Thirdly, if you need to import and export efficiently, then it goes without saying that you need infrastructure that allows you to import and export efficiently. If you are talking services exports, then you need cheap and fast connectivity. If you have scenarios where your only export point comes with an average of 30 days in delays and thousands of dollars in added costs as a result, then you are not going to be competitive.
Fourth, you need trust and fairness, also known as institutions, that allow people to do business without bottlenecks, injustice, and stories that touch. This is easier said than done. We have made a lot of noise about ease of doing business in Nigeria and the supposed improvements in the rankings, but does that translate into actual improvement in the business climate? I don’t know. Other countries have tried to tackle this problem in innovative ways. Some set up “special zones” where legal rules from a jurisdiction where people trust the legal system applies. Either way, you must get both local and foreign investors to trust you somehow.
Finally, you need macroeconomic stability.
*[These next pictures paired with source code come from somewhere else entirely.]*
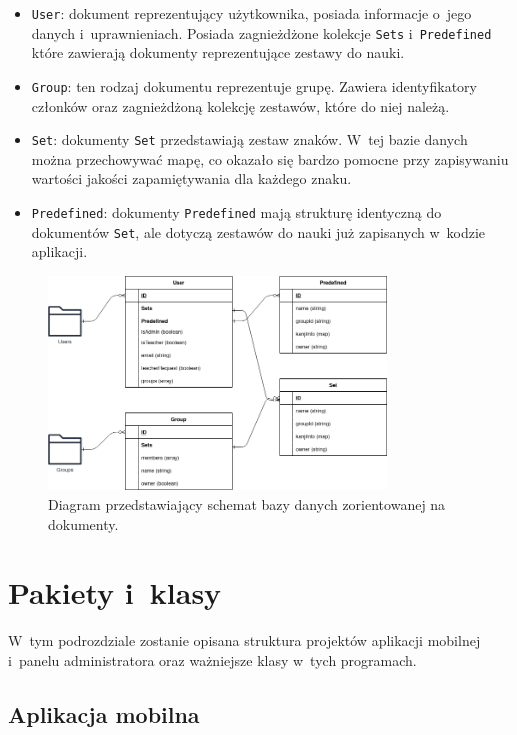 \documentclass[a4paper,twoside,12pt]{book}
\begin{document}
\begin{itemize}
\item \texttt{User}: dokument reprezentujący użytkownika, posiada informacje o~jego danych i~uprawnieniach. Posiada zagnieżdżone kolekcje \texttt{Sets} i~\texttt{Predefined} które zawierają dokumenty reprezentujące zestawy do nauki.
\item \texttt{Group}: ten rodzaj dokumentu reprezentuje grupę. Zawiera identyfikatory członków oraz zagnieżdżoną kolekcję zestawów, które do niej należą.
\item \texttt{Set}: dokumenty \texttt{Set} przedstawiają zestaw znaków. W~tej bazie danych można przechowywać mapę, co okazało się bardzo pomocne przy zapisywaniu wartości jakości zapamiętywania dla każdego znaku.
\item \texttt{Predefined}: dokumenty \texttt{Predefined} mają strukturę identyczną do dokumentów \texttt{Set}, ale dotyczą zestawów do nauki już zapisanych w~kodzie aplikacji.
\end{itemize}

\begin{figure}[]
\centering
\includegraphics[width=0.8\textwidth]{firestore.drawio}
\caption{Diagram przedstawiający schemat bazy danych zorientowanej na dokumenty.}
\label{fig:firestore}
\end{figure}

\section{Pakiety i~klasy}

W~tym podrozdziale zostanie opisana struktura projektów aplikacji mobilnej i~panelu administratora oraz ważniejsze klasy w~tych programach.

\subsection{Aplikacja mobilna}
\end{document}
No industry trying to export can thrive in an environment where inflation is high, where big exchange rate shocks happen every three years, and where arbitrary restrictions on things like buying and selling foreign exchange are implemented randomly. Although, I must point out that macroeconomic stability is not the same as having a fixed exchange rate.
There are more on the checklist of things to do to give our country a chance in growing the parts of the economy that create jobs. A good resource is a book titled “Made in Africa: A new industrial strategy” by a bunch of economists. Should be essential reading for every policy maker. Of course, new threats like automation and artificial intelligence mean that many of these current labour-intensive sectors may not be labour intensive in a few decades. Still, we must give it a good go if not the 20 million unemployed Nigerians might start to get other ideas.
Dr. Nonso Obikili
Dr. Nonso Obikili is chief economist at Business Day.